Certo é que isso contribuiu para demarcar a cultura do primeiro-damismo, que institucionaliza a primeira-dama como vocacionada para ocupar-se de projetos, ações e serviços. Não é à toa que, a última pesquisa do IBGE (MUNIC, 2013), acerca da assistência social, revelou que 23,42% dos municípios brasileiros tinham a primeira-dama como secretária de assistência social. Mas olhando para a atuação das primeiras-damas na atualidade, poderíamos dizer que esse perfil está mudando?

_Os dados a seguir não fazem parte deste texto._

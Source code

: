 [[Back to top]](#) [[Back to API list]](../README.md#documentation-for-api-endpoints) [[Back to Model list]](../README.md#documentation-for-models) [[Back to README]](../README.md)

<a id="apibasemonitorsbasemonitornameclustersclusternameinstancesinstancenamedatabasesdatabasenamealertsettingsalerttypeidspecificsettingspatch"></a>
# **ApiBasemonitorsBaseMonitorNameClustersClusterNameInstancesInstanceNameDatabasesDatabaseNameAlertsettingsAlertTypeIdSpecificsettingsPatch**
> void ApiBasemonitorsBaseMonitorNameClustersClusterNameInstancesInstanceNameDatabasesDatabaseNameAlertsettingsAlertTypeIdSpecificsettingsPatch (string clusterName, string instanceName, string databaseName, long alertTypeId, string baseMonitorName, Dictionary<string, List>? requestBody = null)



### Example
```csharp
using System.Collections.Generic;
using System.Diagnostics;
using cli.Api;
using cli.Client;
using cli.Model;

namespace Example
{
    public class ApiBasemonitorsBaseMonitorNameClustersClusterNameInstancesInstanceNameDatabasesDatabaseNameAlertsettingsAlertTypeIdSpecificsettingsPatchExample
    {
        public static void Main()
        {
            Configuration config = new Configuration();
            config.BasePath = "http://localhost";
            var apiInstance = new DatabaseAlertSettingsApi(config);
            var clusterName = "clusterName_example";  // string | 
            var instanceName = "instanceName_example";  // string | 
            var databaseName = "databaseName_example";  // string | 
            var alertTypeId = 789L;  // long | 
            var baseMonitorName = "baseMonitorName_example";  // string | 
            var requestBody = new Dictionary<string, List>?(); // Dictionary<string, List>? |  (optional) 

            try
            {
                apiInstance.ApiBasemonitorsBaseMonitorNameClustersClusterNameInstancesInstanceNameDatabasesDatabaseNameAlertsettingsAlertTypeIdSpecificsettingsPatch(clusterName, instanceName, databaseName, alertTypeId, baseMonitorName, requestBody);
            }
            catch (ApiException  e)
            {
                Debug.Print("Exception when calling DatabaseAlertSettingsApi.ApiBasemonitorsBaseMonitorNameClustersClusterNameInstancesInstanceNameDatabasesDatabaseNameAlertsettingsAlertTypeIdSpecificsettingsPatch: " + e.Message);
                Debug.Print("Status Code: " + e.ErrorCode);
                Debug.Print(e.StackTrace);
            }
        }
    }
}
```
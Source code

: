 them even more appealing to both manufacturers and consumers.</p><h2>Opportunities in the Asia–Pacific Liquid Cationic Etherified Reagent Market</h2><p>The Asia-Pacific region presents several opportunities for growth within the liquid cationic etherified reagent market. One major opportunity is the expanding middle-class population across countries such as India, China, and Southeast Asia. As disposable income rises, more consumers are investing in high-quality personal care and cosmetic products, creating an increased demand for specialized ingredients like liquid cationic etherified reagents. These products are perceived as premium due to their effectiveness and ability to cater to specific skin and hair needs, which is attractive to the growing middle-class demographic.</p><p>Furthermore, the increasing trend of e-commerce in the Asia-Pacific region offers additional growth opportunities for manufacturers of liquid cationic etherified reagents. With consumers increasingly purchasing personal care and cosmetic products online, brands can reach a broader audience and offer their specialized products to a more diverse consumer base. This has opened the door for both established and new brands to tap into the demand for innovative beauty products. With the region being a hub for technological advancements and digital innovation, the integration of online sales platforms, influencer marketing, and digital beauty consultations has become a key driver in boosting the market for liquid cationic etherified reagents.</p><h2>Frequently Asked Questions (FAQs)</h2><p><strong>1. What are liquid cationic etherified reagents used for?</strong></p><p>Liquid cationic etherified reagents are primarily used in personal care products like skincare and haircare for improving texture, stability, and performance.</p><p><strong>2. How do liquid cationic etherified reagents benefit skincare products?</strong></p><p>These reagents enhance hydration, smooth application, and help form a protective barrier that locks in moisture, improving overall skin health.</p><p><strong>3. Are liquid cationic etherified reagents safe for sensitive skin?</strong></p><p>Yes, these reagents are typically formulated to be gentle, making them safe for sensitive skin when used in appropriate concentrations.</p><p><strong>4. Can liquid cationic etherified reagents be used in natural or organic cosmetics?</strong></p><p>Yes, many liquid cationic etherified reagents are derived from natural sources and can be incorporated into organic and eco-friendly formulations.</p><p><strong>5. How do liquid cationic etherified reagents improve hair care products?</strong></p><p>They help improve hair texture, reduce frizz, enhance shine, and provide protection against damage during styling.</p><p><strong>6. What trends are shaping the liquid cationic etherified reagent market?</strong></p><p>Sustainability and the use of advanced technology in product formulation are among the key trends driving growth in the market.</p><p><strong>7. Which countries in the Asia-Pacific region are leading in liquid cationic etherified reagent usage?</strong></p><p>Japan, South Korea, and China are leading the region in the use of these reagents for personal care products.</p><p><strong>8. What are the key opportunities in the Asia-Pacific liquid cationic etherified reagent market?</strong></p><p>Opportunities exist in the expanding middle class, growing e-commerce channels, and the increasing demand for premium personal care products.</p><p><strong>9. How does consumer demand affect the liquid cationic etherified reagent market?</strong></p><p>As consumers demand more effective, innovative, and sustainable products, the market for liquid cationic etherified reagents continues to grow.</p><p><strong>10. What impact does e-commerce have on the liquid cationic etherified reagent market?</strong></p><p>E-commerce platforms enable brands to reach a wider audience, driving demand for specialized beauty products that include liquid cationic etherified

Nossa pesquisa de doutoramento revelou que há um ponto de inflexão no que se refere à cultura do primeiro-damismo no Brasil: as primeiras-damas vêm buscando romper com a reprodução da imagem tradicional patriarcal de doação, cuidado e ajuda, através da busca por profissionalização, a fim de demonstrar capacidade técnica. Parece haver uma tendência de participarem de forma mais ativa nas tomadas de decisão dos governos.
Mas, esse deveria ser o "novo" perfil da primeira-dama? No nosso entendimento, independente de terem uma postura mais tradicional ou uma proposta de atuação mais técnica, sua participação no governo é reveladora de uma estratégia presente em nossa cultura política: criar uma relação de proximidade, identidade e vínculo carismático entre governante e governados, através da imagem humanizadora da mulher, a fim de gerar processos conciliatórios que possibilitem a perpetuação no poder. Apenas sob essa justificativa é que se tem a defesa da participação das primeiras-damas nos governos.